In [1]:
import torch
import econml
import pandas as pd
import numpy as np 
from functools import partial
import matplotlib.pyplot as plt
import os
os.environ["KMP_DUPLICSCORE_LIB_OK"]="TRUE"

from causal_cocycle.model import cocycle_model,flow_model,cocycle_outcome_model
from causal_cocycle.optimise import *
from causal_cocycle.loss_functions import Loss
from causal_cocycle.conditioners import Empty_Conditioner,Constant_Conditioner,Lin_Conditioner,NN_RELU_Conditioner
from causal_cocycle.transformers import Transformer,Shift_layer,Scale_layer,RQS_layer,Inverse_layer
from causal_cocycle.helper_functions import likelihood_loss,mmd,propensity_score
from causal_cocycle.kernels import *
from causal_cocycle.kde import *

In [2]:
# Importing data
psid = pd.concat( 
    map(partial(pd.read_csv,sep = "  ", header = None), ['psid_controls.txt',
                                                         'psid2_controls.txt']), ignore_index=True)
nsw = pd.concat( 
    map(partial(pd.read_csv,sep = "  ", header = None), ['nsw_control.txt',
                                                         'nsw_treated.txt']), ignore_index=True)
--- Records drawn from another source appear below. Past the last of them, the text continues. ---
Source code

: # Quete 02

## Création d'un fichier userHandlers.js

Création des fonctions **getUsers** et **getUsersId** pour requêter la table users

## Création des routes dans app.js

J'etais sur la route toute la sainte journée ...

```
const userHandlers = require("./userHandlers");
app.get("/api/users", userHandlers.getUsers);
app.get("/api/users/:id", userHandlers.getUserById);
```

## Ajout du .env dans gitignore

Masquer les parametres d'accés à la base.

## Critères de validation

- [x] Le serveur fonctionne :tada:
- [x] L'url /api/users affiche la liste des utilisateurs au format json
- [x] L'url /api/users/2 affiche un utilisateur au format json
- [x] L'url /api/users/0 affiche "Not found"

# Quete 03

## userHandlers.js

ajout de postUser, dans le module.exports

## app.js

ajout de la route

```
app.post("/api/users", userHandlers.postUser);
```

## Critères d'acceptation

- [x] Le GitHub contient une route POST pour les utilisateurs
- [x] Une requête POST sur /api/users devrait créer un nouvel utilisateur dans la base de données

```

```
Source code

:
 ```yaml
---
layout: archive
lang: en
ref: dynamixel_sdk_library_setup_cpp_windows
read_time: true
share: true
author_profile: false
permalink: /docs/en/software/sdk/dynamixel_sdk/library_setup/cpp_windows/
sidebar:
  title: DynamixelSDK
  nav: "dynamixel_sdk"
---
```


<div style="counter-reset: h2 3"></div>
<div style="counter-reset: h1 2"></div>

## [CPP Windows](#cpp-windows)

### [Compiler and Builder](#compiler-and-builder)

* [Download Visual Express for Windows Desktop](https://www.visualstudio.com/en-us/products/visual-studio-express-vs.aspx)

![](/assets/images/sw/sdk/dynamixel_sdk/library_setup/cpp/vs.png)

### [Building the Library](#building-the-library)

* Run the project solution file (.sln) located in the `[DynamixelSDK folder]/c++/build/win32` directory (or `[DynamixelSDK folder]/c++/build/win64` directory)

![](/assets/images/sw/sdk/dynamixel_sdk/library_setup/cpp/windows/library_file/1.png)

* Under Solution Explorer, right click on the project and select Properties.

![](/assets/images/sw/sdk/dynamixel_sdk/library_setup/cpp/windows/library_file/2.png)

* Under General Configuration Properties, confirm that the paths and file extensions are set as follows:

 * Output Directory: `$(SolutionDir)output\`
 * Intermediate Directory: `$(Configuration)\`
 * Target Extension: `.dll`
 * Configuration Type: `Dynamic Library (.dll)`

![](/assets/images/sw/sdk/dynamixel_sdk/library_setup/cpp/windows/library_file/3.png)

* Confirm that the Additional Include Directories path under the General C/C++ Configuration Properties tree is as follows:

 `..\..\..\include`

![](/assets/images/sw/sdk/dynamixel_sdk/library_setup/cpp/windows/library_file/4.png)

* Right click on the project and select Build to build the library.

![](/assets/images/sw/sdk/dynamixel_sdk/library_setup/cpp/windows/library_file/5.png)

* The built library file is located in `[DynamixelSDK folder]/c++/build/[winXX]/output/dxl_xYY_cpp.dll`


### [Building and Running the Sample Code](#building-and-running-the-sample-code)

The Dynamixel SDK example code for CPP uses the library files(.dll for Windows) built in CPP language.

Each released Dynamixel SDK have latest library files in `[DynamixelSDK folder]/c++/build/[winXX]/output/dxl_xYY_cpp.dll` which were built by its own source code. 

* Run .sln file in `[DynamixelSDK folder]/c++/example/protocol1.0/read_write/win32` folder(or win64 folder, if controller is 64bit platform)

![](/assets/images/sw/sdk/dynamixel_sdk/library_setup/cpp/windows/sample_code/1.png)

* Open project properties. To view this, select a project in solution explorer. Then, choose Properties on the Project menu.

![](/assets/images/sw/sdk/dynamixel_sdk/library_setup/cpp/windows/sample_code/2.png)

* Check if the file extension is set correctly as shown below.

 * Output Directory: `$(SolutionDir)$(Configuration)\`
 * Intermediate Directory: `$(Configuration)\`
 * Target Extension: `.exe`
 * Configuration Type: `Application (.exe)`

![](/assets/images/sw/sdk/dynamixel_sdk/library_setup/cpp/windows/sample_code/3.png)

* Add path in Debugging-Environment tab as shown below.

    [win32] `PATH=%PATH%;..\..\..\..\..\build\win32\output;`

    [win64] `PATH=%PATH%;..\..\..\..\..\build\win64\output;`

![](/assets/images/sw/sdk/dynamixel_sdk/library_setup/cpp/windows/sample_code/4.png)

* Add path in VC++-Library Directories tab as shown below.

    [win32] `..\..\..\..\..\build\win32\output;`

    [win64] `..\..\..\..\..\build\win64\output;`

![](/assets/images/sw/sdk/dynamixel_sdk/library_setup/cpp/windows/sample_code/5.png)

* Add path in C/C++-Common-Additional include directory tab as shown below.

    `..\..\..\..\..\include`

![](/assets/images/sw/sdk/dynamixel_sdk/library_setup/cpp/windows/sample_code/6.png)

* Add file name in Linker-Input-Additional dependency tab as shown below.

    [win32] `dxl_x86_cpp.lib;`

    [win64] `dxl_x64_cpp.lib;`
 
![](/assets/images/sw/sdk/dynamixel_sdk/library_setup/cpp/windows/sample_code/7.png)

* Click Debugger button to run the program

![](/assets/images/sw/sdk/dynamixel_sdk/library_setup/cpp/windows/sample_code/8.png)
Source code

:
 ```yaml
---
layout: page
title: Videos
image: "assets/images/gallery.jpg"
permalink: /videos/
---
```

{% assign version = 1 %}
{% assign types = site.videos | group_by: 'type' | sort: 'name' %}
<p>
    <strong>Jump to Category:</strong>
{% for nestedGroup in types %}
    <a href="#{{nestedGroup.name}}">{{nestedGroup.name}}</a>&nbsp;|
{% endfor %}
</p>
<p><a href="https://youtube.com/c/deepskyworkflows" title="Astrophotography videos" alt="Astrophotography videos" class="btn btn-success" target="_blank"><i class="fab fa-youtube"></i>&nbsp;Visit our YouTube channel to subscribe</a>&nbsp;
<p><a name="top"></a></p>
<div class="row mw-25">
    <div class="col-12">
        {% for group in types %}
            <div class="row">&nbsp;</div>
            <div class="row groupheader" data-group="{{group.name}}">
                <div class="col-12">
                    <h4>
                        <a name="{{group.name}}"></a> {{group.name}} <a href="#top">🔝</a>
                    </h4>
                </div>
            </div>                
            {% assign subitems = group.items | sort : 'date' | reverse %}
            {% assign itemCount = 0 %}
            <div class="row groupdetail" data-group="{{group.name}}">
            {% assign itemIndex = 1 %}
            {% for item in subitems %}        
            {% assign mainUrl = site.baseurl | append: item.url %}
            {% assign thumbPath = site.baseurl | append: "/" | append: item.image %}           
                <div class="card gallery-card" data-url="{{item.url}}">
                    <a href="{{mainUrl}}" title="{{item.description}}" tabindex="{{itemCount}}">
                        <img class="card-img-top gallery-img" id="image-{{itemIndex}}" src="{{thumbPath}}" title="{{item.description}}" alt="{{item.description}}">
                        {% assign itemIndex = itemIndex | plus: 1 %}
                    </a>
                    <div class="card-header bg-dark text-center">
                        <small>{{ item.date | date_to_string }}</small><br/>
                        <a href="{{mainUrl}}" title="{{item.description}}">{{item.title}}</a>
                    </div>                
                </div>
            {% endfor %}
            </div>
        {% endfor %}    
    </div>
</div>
psid_columns = ["treat","age","educ","black","hispan","married","nodegree","re74","re75","re78"]
nsw_columns = ["treat","age","educ","black","hispan","married","nodegree","re75","re78"]

psid.columns = psid_columns
nsw.columns = nsw_columns

  psid = pd.concat(
  psid = pd.concat(
  nsw = pd.concat(
  nsw = pd.concat(


In [3]:
# Getting empirical ATE
X,Y = torch.tensor(nsw['treat'].values),torch.tensor(nsw['re78'].values)
ATE = Y[X==1].mean()-Y[X==0].mean()
Prob_increase = (Y[X==1][:,None] >= Y[X==0][None]).float().mean()

In [4]:
# Constructing data to train on
N = len(psid)+len(nsw)
D = len(nsw.T[:-1])
Xtrain = torch.zeros((N,len(nsw_columns)-1))
Ytrain = torch.row_stack((torch.tensor(psid['re78'].values)[:,None],torch.tensor(nsw['re78'].values)[:,None])).float()
for i in range(len(nsw_columns)-1):
    Xtrain[:,i] = torch.row_stack((torch.tensor(psid[nsw_columns[i]].values)[:,None],torch.tensor(nsw[nsw_columns[i]].values)[:,None])).T.float()

# Shuffling data
shuffled_inds = torch.randperm(Xtrain.size()[0])
Xtrain = Xtrain[shuffled_inds]
Ytrain = Ytrain[shuffled_inds]

In [5]:
# Method + opt set up
cocycle_loss = "CMMD_U"
batch_size =64
validation_method = "CV"
choose_best_model = "overall"
layers = 2
width = 64
train_val_split = 0.8
learn_rate = [1e-3]
scheduler = True
maxiter = 10000
miniter = 10000
weight_decay = 1e-3
RQS_bins = 8
val_batch_size = N

# Setting training optimiser args
opt_args = ["learn_rate",
            "scheduler",
            "batch_size",
            "maxiter",
            "miniter",
            "weight_decay",
            "print_",
            "val_batch_size"]
opt_argvals = [learn_rate,
              scheduler,
              batch_size,
             maxiter,
              miniter,
              weight_decay,
              True,
              val_batch_size]

hyper = []
hyper_val = []

#Shorthand function calls
def NN(i,o=1,width=128,layers=2):
    return NN_RELU_Conditioner(width = width,
                                     layers = layers, 
                                     input_dims =  i, 
                                     output_dims = o,
                                     bias = True)


In [6]:
# Specifying models for cross-validation
conditioners_list = [[Lin_Conditioner(D,1)]]#,
                     #[NN(D,1,width,layers)]]
transformers_list = [Transformer([Shift_layer()])]#,
                     #Transformer([Shift_layer()])]
models_validation = []
for m in range(len(conditioners_list)):
    models_validation.append(cocycle_model(conditioners_list[m],transformers_list[m]))
hyper_args = [hyper]*len(conditioners_list)
hyper_argvals = [hyper_val]*len(conditioners_list)

In [7]:
# Scaling data
Ymu,Ysc =  Ytrain.mean(),Ytrain.var()**0.5
Xmu,Xsc =  Xtrain.mean(0),Xtrain.var(0)**0.5
Yscale = (Ytrain - Ymu)/Ysc
Xscale = (Xtrain - Xmu)/Xsc

# Getting loss functon (using CMMD_V as scalable for validation)
loss_fn =  Loss(loss_fn = cocycle_loss,kernel = [gaussian_kernel(torch.ones(1),1)]*2)
loss_fn_val =  Loss(loss_fn = "CMMD_V",kernel = [gaussian_kernel(torch.ones(1),1)]*2)
loss_fn.median_heuristic(Xscale,Yscale,subsamples = 10**3)
loss_fn_val.median_heuristic(Xscale,Yscale,subsamples = 10**3)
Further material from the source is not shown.